HANDEL: Parnasso in Festa – Diana Moore (Apollo, Euterpe)/ Carolyn Sampson (Clio). Lucy Crowe (Orfeo)/ Rebecca Outram (Calliope)/ Ruth Clegg (Clori)/ Peter Harvey (Marte)/ Choir of the King’s Consort/ King’s Consort/ Matthew Halls, conductor – Hyperion

by | Sep 18, 2008 | Classical CD Reviews | 0 comments

HANDEL: Parnasso in Festa – Diana Moore (Apollo, Euterpe)/ Carolyn Sampson (Clio). Lucy Crowe (Orfeo)/ Rebecca Outram (Calliope)/ Ruth Clegg (Clori)/ Peter Harvey (Marte)/ Choir of the King’s Consort/ King’s Consort/ Matthew Halls, conductor – Hyperion CDA67701 (2 discs), 131:51 **** [Distr. by Harmonia mundi]:

The newly formed “Opera of the Nobility” posed its first competition to Handel’s King’s Theater at the Haymarket during the 1733-34 season, and it caused no little series of headaches for him. Many of his established singers defected to the new ranks, leaving the composer in a quandary as how to proceed. Shrewdly he opened his house a full two months before the Nobility opened, and presented a number of pastiches, along with revivals of Ottone, Deborah, Acis and Galatea, and others, plus a couple of new pieces, among them Parnasso in Festa, held back until after Christmas, and presented as a “serenata” for the marriage of Princess Anne (a favorite among royalty and a former student) and William of Orange.

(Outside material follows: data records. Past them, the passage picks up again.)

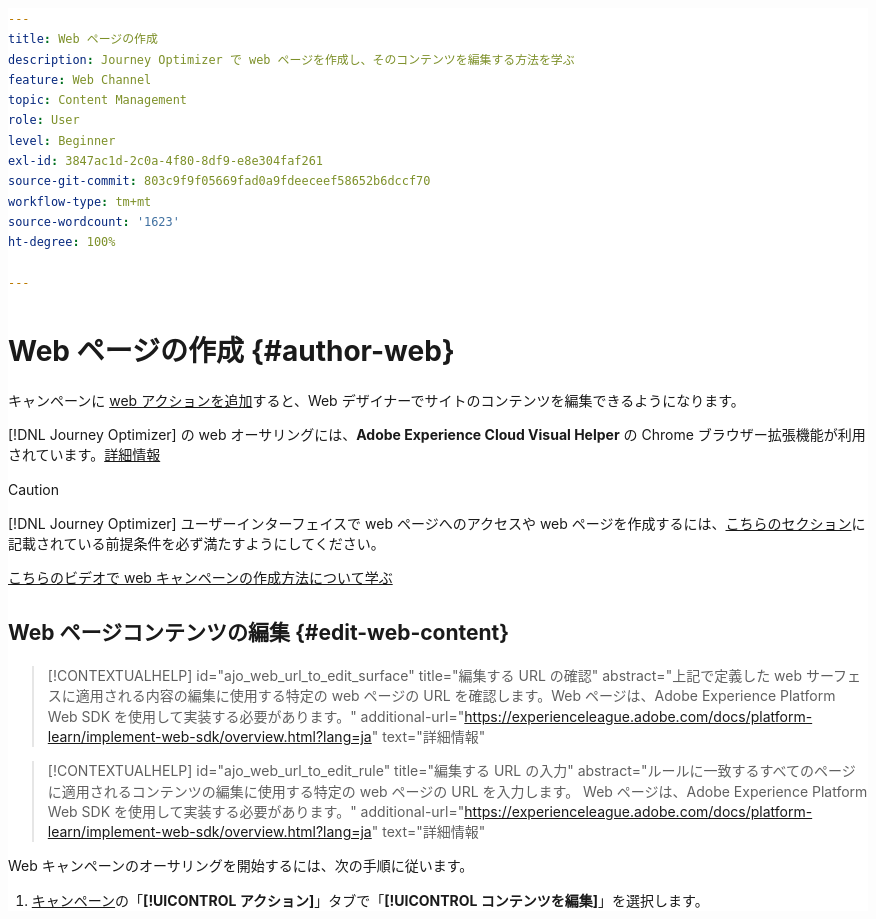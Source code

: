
 ```yaml
---
title: Web ページの作成
description: Journey Optimizer で web ページを作成し、そのコンテンツを編集する方法を学ぶ
feature: Web Channel
topic: Content Management
role: User
level: Beginner
exl-id: 3847ac1d-2c0a-4f80-8df9-e8e304faf261
source-git-commit: 803c9f9f05669fad0a9fdeeceef58652b6dccf70
workflow-type: tm+mt
source-wordcount: '1623'
ht-degree: 100%

---
```


# Web ページの作成 {#author-web}

キャンペーンに [web アクションを追加](create-web.md#create-web-campaign)すると、Web デザイナーでサイトのコンテンツを編集できるようになります。

[!DNL Journey Optimizer] の web オーサリングには、**Adobe Experience Cloud Visual Helper** の Chrome ブラウザー拡張機能が利用されています。[詳細情報](web-prerequisites.md#visual-authoring-prerequisites)

>[!CAUTION]
>
>[!DNL Journey Optimizer] ユーザーインターフェイスで web ページへのアクセスや web ページを作成するには、[こちらのセクション](web-prerequisites.md)に記載されている前提条件を必ず満たすようにしてください。

[こちらのビデオで web キャンペーンの作成方法について学ぶ](#video)

## Web ページコンテンツの編集 {#edit-web-content}

>[!CONTEXTUALHELP]
>id="ajo_web_url_to_edit_surface"
>title="編集する URL の確認"
>abstract="上記で定義した web サーフェスに適用される内容の編集に使用する特定の web ページの URL を確認します。Web ページは、Adobe Experience Platform Web SDK を使用して実装する必要があります。"
>additional-url="https://experienceleague.adobe.com/docs/platform-learn/implement-web-sdk/overview.html?lang=ja" text="詳細情報"

>[!CONTEXTUALHELP]
>id="ajo_web_url_to_edit_rule"
>title="編集する URL の入力"
>abstract="ルールに一致するすべてのページに適用されるコンテンツの編集に使用する特定の web ページの URL を入力します。 Web ページは、Adobe Experience Platform Web SDK を使用して実装する必要があります。"
>additional-url="https://experienceleague.adobe.com/docs/platform-learn/implement-web-sdk/overview.html?lang=ja" text="詳細情報"

Web キャンペーンのオーサリングを開始するには、次の手順に従います。

1. [キャンペーン](create-web.md#create-web-campaign)の「**[!UICONTROL アクション]**」タブで「**[!UICONTROL コンテンツを編集]**」を選択します。
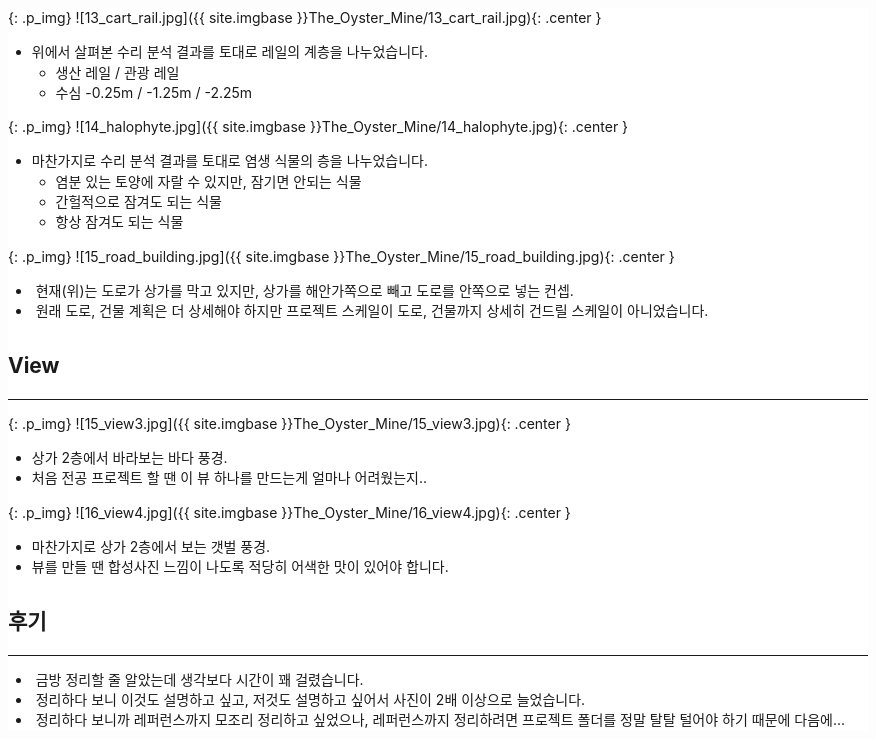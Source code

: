{: .p_img}
![13_cart_rail.jpg]({{ site.imgbase }}The_Oyster_Mine/13_cart_rail.jpg){: .center }

- 위에서 살펴본 수리 분석 결과를 토대로 레일의 계층을 나누었습니다.
  - 생산 레일 / 관광 레일
  - 수심 -0.25m / -1.25m / -2.25m

{: .p_img}
![14_halophyte.jpg]({{ site.imgbase }}The_Oyster_Mine/14_halophyte.jpg){: .center }

- 마찬가지로 수리 분석 결과를 토대로 염생 식물의 층을 나누었습니다. 
  - 염분 있는 토양에 자랄 수 있지만, 잠기면 안되는 식물
  - 간헐적으로 잠겨도 되는 식물
  - 항상 잠겨도 되는 식물

{: .p_img}
![15_road_building.jpg]({{ site.imgbase }}The_Oyster_Mine/15_road_building.jpg){: .center }

- &nbsp;현재(위)는 도로가 상가를 막고 있지만, 상가를 해안가쪽으로 빼고 도로를 안쪽으로 넣는 컨셉.
- &nbsp;원래 도로, 건물 계획은 더 상세해야 하지만 프로젝트 스케일이 도로, 건물까지 상세히 건드릴 스케일이 아니었습니다.

## View

---

{: .p_img}
![15_view3.jpg]({{ site.imgbase }}The_Oyster_Mine/15_view3.jpg){: .center }

- 상가 2층에서 바라보는 바다 풍경. 
- 처음 전공 프로젝트 할 땐 이 뷰 하나를 만드는게 얼마나 어려웠는지..

{: .p_img}
![16_view4.jpg]({{ site.imgbase }}The_Oyster_Mine/16_view4.jpg){: .center }

- 마찬가지로 상가 2층에서 보는 갯벌 풍경. 
- 뷰를 만들 땐 합성사진 느낌이 나도록 적당히 어색한 맛이 있어야 합니다.



## 후기 

---

- &nbsp;금방 정리할 줄 알았는데 생각보다 시간이 꽤 걸렸습니다.
- &nbsp;정리하다 보니 이것도 설명하고 싶고, 저것도 설명하고 싶어서 사진이 2배 이상으로 늘었습니다.
- &nbsp;정리하다 보니까 레퍼런스까지 모조리 정리하고 싶었으나, 레퍼런스까지 정리하려면 프로젝트 폴더를 정말 탈탈 털어야 하기 때문에 다음에...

The actual wedding ceremony took place the next day at St. James Palace, the Queen’s Chapel. It was the first lavish royal wedding in 60 years, and was a great success, drawing on the composer’s oratorio Athalia (written a year earlier). The serenata was sort of an oratorio with some scenery and costuming, but with no dramatic libretto to speak of, rather a series of vignettes where the various gods are celebrating the wedding of Peleus and Thetis at Mount Parnassus. In three parts, the work contains some of the finest music Handel ever wrote, especially some of the lovely and profoundly affecting choruses like the one that closes Calliope’s aria “I feel within my breast” that opens part II. With such costuming and lack of overt action and plot, it is no wonder that the work faded from view in light of more modern sensibilities. Even in Handel’s time that sort of thematic inference was beginning to wane. But this is a shame, as the piece is easily deserving of at least oratorio-style concert presentations, the music not losing one ounce of freshness and attractiveness.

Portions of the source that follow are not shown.